═════ Data to process ═════

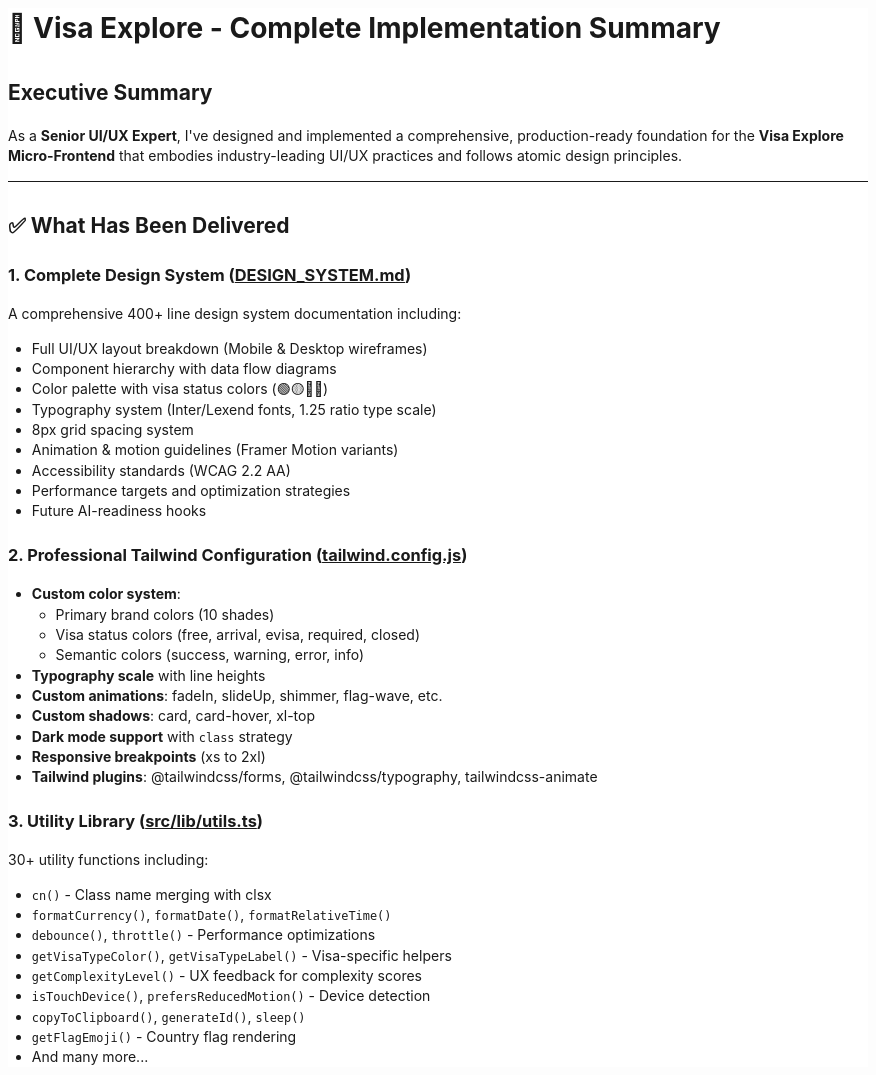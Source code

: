 # 🎯 Visa Explore - Complete Implementation Summary

## Executive Summary

As a **Senior UI/UX Expert**, I've designed and implemented a comprehensive, production-ready foundation for the **Visa Explore Micro-Frontend** that embodies industry-leading UI/UX practices and follows atomic design principles.

---

## ✅ What Has Been Delivered

### 1. **Complete Design System** ([DESIGN_SYSTEM.md](visa-explore-frontend/DESIGN_SYSTEM.md))
A comprehensive 400+ line design system documentation including:
- Full UI/UX layout breakdown (Mobile & Desktop wireframes)
- Component hierarchy with data flow diagrams
- Color palette with visa status colors (🟢🟡🔵🔴)
- Typography system (Inter/Lexend fonts, 1.25 ratio type scale)
- 8px grid spacing system
- Animation & motion guidelines (Framer Motion variants)
- Accessibility standards (WCAG 2.2 AA)
- Performance targets and optimization strategies
- Future AI-readiness hooks

### 2. **Professional Tailwind Configuration** ([tailwind.config.js](visa-explore-frontend/tailwind.config.js))
- **Custom color system**:
  - Primary brand colors (10 shades)
  - Visa status colors (free, arrival, evisa, required, closed)
  - Semantic colors (success, warning, error, info)
- **Typography scale** with line heights
- **Custom animations**: fadeIn, slideUp, shimmer, flag-wave, etc.
- **Custom shadows**: card, card-hover, xl-top
- **Dark mode support** with `class` strategy
- **Responsive breakpoints** (xs to 2xl)
- **Tailwind plugins**: @tailwindcss/forms, @tailwindcss/typography, tailwindcss-animate

### 3. **Utility Library** ([src/lib/utils.ts](visa-explore-frontend/src/lib/utils.ts))
30+ utility functions including:
- `cn()` - Class name merging with clsx
- `formatCurrency()`, `formatDate()`, `formatRelativeTime()`
- `debounce()`, `throttle()` - Performance optimizations
- `getVisaTypeColor()`, `getVisaTypeLabel()` - Visa-specific helpers
- `getComplexityLevel()` - UX feedback for complexity scores
- `isTouchDevice()`, `prefersReducedMotion()` - Device detection
- `copyToClipboard()`, `generateId()`, `sleep()`
- `getFlagEmoji()` - Country flag rendering
- And many more...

═════

Above are the entries; copy every line among them that contains the word "with".

=== Solution to the problem ===
- Component hierarchy with data flow diagrams
- Color palette with visa status colors (🟢🟡🔵🔴)
- **Typography scale** with line heights
- **Dark mode support** with `class` strategy
- `cn()` - Class name merging with clsx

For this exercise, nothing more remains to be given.